■ What the exercise asks: Going through the data below, copy out each line where the word "following" shows up.

(Source data Opens)

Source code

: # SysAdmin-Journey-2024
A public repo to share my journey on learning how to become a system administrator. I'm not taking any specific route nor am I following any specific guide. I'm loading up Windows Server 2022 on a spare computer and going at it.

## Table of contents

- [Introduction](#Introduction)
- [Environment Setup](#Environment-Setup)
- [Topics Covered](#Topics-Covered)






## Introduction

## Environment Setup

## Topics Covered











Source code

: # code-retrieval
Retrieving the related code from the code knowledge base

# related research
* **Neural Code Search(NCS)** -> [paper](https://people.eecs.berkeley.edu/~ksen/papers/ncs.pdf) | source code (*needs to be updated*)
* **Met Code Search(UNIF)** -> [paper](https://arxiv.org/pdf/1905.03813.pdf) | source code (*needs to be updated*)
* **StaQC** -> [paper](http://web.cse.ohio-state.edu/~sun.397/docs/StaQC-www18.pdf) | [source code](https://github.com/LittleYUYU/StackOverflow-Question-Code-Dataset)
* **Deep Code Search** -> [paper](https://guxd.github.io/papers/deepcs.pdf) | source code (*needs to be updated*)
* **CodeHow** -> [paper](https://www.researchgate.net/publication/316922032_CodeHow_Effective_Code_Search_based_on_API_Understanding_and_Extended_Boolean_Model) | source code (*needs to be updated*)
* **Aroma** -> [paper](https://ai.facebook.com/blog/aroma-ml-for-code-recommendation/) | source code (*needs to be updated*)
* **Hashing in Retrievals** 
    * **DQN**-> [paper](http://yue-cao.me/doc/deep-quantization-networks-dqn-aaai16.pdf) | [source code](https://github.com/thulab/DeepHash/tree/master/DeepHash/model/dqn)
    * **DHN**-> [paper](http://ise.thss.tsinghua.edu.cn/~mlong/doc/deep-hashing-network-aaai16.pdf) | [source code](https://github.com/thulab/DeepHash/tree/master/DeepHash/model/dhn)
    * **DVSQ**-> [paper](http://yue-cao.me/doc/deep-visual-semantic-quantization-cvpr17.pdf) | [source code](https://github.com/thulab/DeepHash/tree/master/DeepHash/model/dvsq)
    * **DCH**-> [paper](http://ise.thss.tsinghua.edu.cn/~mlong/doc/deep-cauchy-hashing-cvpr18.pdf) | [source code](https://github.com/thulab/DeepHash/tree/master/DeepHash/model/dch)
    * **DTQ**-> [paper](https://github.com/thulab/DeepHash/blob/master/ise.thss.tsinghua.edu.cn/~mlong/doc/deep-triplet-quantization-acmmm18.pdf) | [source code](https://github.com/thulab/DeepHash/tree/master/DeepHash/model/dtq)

(Source data Closes)
(Source data Opens)

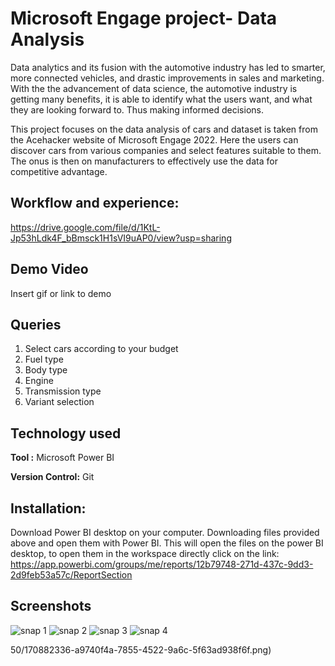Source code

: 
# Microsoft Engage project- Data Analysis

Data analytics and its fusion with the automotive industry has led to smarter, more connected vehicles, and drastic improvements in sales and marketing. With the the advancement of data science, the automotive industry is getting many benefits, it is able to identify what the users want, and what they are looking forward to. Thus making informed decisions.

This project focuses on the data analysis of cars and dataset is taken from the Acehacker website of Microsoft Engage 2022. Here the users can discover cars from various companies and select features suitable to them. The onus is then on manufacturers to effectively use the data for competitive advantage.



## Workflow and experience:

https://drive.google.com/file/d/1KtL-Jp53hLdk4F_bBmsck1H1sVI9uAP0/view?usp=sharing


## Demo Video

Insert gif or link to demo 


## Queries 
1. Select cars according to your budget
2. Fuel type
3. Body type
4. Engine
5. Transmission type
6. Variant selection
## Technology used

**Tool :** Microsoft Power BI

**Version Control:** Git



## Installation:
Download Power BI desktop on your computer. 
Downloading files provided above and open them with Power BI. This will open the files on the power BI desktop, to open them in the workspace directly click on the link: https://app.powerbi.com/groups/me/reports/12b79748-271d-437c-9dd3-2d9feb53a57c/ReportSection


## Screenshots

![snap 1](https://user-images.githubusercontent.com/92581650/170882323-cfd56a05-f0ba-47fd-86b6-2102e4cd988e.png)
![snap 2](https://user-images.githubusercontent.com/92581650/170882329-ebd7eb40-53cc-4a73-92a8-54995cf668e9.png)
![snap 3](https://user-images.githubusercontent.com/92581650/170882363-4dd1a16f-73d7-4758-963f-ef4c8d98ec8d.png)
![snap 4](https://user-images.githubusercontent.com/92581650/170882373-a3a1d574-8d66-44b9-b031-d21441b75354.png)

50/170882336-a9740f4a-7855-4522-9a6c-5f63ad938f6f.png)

(Source data Closes)
(Source data Opens)

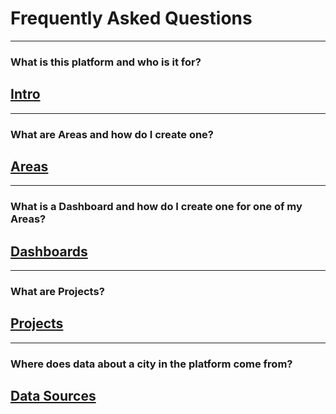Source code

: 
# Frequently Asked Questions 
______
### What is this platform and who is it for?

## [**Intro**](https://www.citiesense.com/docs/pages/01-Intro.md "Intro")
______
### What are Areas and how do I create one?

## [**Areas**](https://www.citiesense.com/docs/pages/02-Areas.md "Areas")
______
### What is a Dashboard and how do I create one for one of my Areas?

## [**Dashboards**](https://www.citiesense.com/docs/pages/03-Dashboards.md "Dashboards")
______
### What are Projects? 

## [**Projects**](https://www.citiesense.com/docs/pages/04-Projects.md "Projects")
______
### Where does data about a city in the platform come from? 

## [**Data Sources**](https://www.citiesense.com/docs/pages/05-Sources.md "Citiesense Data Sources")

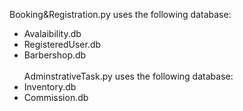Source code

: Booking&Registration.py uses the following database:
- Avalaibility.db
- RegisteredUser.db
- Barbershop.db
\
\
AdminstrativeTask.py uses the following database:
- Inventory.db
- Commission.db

(Source data Closes)

■ Response:
A public repo to share my journey on learning how to become a system administrator. I'm not taking any specific route nor am I following any specific guide. I'm loading up Windows Server 2022 on a spare computer and going at it.
: Booking&Registration.py uses the following database:
AdminstrativeTask.py uses the following database:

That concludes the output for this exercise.